* Records shown *
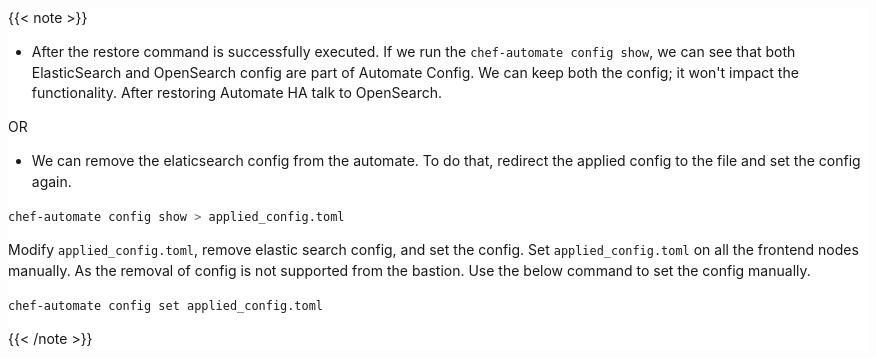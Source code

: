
 ```bash
```

{{< note >}}

- After the restore command is successfully executed. If we run the `chef-automate config show`, we can see that both ElasticSearch and OpenSearch config are part of Automate Config. We can keep both the config; it won't impact the functionality. After restoring Automate HA talk to OpenSearch.

OR

-  We can remove the elaticsearch config from the automate. To do that, redirect the applied config to the file and set the config again.

```bash
chef-automate config show > applied_config.toml
```

Modify `applied_config.toml`, remove elastic search config, and set the config. Set `applied_config.toml` on all the frontend nodes manually. As the removal of config is not supported from the bastion. Use the below command to set the config manually.

```bash
chef-automate config set applied_config.toml
```
  
{{< /note >}}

* Directions *
Go through the entries above and say how many lines include the word "remove". Give the number only.

* Reply to the exercise *
2